Various approaches to the construction of a tree structured classifier exist. All of them solve the last problem identically: the training-set is run through the tree and the number of samples from each class that reach the terminal nodes is counted. The class-tag assigned to a terminal node is the one with the largest count at that node. The first two problems, namely, the growing and pruning of the tree, are far more subtle and do not have a single clear-cut solution. The growing is usually done by different measures such as entropy, Lewis, P. M. (1962): "The Characteristic Selection Problem in Recognition Systems," IRE Trans. on Information theory, Vol. 8, pp. 171-178, and Casey, R. G. and Nagy, G. (1984): "Decision Tree Design Using Probabilistic Model," IEEE Trans. on Information Theory, Vol. 30, pp. 191-199, and Gini index, Breiman, L., Friedman, J. H., Olshen, R. A. and Stone, C. (1984): Classification and Regression Trees, Wadsworth, International Group, Belmont, Calif., while the pruning is done by estimating the misclassification error, Mabbet, A., Stone, M. and Washbrook, K. ( 1980): "Cross-Validatory Selection of Binary Variables in Differential Diagnosis," Appl.
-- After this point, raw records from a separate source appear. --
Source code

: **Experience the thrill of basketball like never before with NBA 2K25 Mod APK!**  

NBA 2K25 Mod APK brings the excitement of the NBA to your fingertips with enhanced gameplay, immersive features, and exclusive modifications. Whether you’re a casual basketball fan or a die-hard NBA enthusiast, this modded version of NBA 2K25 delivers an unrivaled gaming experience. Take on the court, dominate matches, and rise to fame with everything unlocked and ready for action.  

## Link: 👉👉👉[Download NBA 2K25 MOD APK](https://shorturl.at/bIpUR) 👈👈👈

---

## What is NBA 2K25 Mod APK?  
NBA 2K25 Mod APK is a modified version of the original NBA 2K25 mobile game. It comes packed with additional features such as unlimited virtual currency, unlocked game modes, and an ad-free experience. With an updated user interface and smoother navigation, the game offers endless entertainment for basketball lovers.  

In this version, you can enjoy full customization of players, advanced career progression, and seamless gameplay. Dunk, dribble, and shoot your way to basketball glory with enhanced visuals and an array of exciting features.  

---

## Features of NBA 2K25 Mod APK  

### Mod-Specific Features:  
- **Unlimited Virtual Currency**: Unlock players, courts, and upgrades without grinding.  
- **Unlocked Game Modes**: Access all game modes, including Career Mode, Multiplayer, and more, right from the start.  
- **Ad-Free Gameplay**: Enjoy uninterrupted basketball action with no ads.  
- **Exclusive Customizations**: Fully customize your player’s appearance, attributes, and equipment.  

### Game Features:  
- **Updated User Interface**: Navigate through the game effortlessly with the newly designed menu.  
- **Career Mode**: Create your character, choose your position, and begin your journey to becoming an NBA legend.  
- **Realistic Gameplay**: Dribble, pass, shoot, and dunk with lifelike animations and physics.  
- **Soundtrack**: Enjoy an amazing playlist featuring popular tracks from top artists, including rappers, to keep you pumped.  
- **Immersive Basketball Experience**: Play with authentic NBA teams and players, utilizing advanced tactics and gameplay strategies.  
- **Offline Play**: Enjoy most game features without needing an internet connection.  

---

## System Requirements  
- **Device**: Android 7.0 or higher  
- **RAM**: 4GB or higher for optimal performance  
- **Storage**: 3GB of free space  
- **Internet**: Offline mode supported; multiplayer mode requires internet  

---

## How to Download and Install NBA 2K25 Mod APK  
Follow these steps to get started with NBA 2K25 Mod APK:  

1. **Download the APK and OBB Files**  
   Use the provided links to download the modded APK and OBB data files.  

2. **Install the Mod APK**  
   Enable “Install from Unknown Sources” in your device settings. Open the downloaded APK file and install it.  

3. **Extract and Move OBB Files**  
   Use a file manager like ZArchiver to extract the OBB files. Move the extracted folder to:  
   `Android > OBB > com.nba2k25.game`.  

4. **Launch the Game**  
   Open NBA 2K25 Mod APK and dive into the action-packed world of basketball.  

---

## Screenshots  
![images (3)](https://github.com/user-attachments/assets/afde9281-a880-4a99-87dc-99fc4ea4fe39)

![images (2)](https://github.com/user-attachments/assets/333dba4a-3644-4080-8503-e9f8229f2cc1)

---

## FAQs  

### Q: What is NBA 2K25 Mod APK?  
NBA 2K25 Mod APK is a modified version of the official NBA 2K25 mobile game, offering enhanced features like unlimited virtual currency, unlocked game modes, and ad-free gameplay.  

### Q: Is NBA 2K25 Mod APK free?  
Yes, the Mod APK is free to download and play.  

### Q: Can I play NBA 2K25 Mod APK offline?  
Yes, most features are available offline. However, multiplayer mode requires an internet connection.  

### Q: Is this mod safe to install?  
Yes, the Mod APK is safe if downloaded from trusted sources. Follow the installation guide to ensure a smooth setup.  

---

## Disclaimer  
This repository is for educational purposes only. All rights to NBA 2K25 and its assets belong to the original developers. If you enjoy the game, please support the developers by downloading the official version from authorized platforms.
Statist., Vol. 29, pp. 198-204, and Breiman et al (supra, 1984).
There is no prior art method which both determines features for growing a tree and when to prune the tree. So there is always a different criteria for pruning a tree required that the criteria for growing the tree. The entropy based method selects a feature for a node that minimizes the "entropy" of the information to be stored at the node. This entropy method never indicates when it is desirable to prune the tree.
The Gini index tends to find the split making the probability at nodes close to equal. It is a merely intuitive approach to growing a tree with no provable properties. Further the Gini index provides no pruning criteria.
The prior pruning techniques operated by building a complete decision tree using all of the features that are measured and then collapsing the tree by examining each node and minimizing the number of misclassification errors, plus a fudge factor that is subjectively assigned to the problem most often based on the size of the tree. Subjectively assigned fudge factors must be selected by experts in the classification problem involved in order to obtain good results in most cases.
Another problem with this prior approach to pruning is that predictive estimates of misclassification error cannot be obtained from the same training sample that was used to construct the tree. Thus a fresh sample is needed to determine reasonable pruning characteristics. Often this was approached in the prior art by splitting a training sample into two parts, a first part used to construct the tree and a second part to test the tree for pruning. Thus, not only is the prior approach expensive, requiring expert attention to the selection of fudge factors, but it is wasteful of statistics.